_Task brief_: Make an exact copy of the records, with the images left out.

-- Data to use follows --

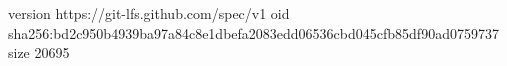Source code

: version https://git-lfs.github.com/spec/v1
oid sha256:bd2c950b4939ba97a84c8e1dbefa2083edd06536cbd045cfb85df90ad0759737
size 20695

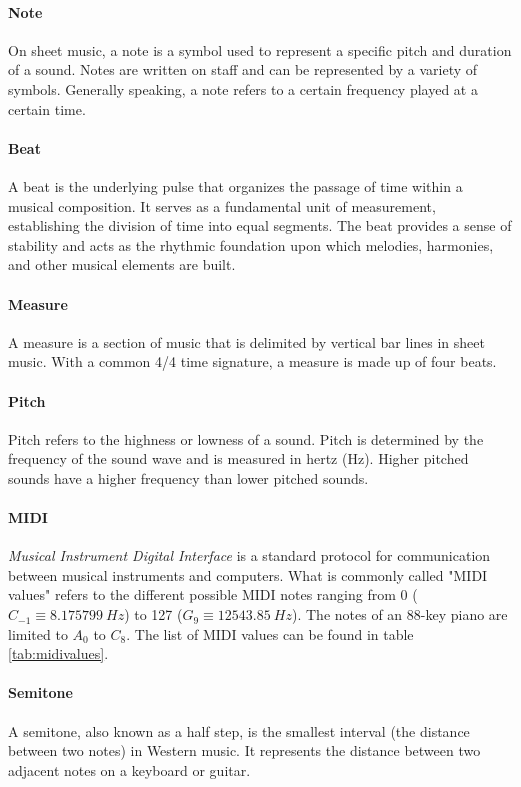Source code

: \paragraph{Note}
On sheet music, a note is a symbol used to represent a specific pitch and duration of a sound. Notes are written on staff and can be represented by a variety of symbols. Generally speaking, a note refers to a certain frequency played at a certain time.

\paragraph{Beat} A beat is the underlying pulse that organizes the passage of time within a musical composition. It serves as a fundamental unit of measurement, establishing the division of time into equal segments. The beat provides a sense of stability and acts as the rhythmic foundation upon which melodies, harmonies, and other musical elements are built.

\paragraph{Measure}
A measure is a section of music that is delimited by vertical bar lines in sheet music. With a common 4/4 time signature, a measure is made up of four beats.

\paragraph{Pitch}
Pitch refers to the highness or lowness of a sound. Pitch is determined by the frequency of the sound wave and is measured in hertz (Hz). Higher pitched sounds have a higher frequency than lower pitched sounds.

\paragraph{MIDI} \textit{Musical Instrument Digital Interface} is a standard protocol for communication between musical instruments and computers. What is commonly called "MIDI values" refers to the different possible MIDI notes ranging from 0 ($C_{-1} \equiv 8.175799\ Hz$) to 127 ($G_{9} \equiv 12543.85\ Hz$)\parencite{MIDIwiki}. The notes of an 88-key piano are limited to $A_0$ to $C_8$. The list of MIDI values can be found in table \ref{tab:midivalues}.

\paragraph{Semitone}
A semitone, also known as a half step, is the smallest interval (the distance between two notes) in Western music. It represents the distance between two adjacent notes on a keyboard or guitar.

-- Data to use concluded --

_Response for this exercise_:
Source code

: version https://git-lfs.github.com/spec/v1
oid sha256:bd2c950b4939ba97a84c8e1dbefa2083edd06536cbd045cfb85df90ad0759737
size 20695

Source code

: \paragraph{Note}
On sheet music, a note is a symbol used to represent a specific pitch and duration of a sound. Notes are written on staff and can be represented by a variety of symbols. Generally speaking, a note refers to a certain frequency played at a certain time.

\paragraph{Beat} A beat is the underlying pulse that organizes the passage of time within a musical composition. It serves as a fundamental unit of measurement, establishing the division of time into equal segments. The beat provides a sense of stability and acts as the rhythmic foundation upon which melodies, harmonies, and other musical elements are built.

\paragraph{Measure}
A measure is a section of music that is delimited by vertical bar lines in sheet music. With a common 4/4 time signature, a measure is made up of four beats.

\paragraph{Pitch}
Pitch refers to the highness or lowness of a sound. Pitch is determined by the frequency of the sound wave and is measured in hertz (Hz). Higher pitched sounds have a higher frequency than lower pitched sounds.

\paragraph{MIDI} \textit{Musical Instrument Digital Interface} is a standard protocol for communication between musical instruments and computers. What is commonly called "MIDI values" refers to the different possible MIDI notes ranging from 0 ($C_{-1} \equiv 8.175799\ Hz$) to 127 ($G_{9} \equiv 12543.85\ Hz$)\parencite{MIDIwiki}. The notes of an 88-key piano are limited to $A_0$ to $C_8$. The list of MIDI values can be found in table \ref{tab:midivalues}.

\paragraph{Semitone}
A semitone, also known as a half step, is the smallest interval (the distance between two notes) in Western music. It represents the distance between two adjacent notes on a keyboard or guitar.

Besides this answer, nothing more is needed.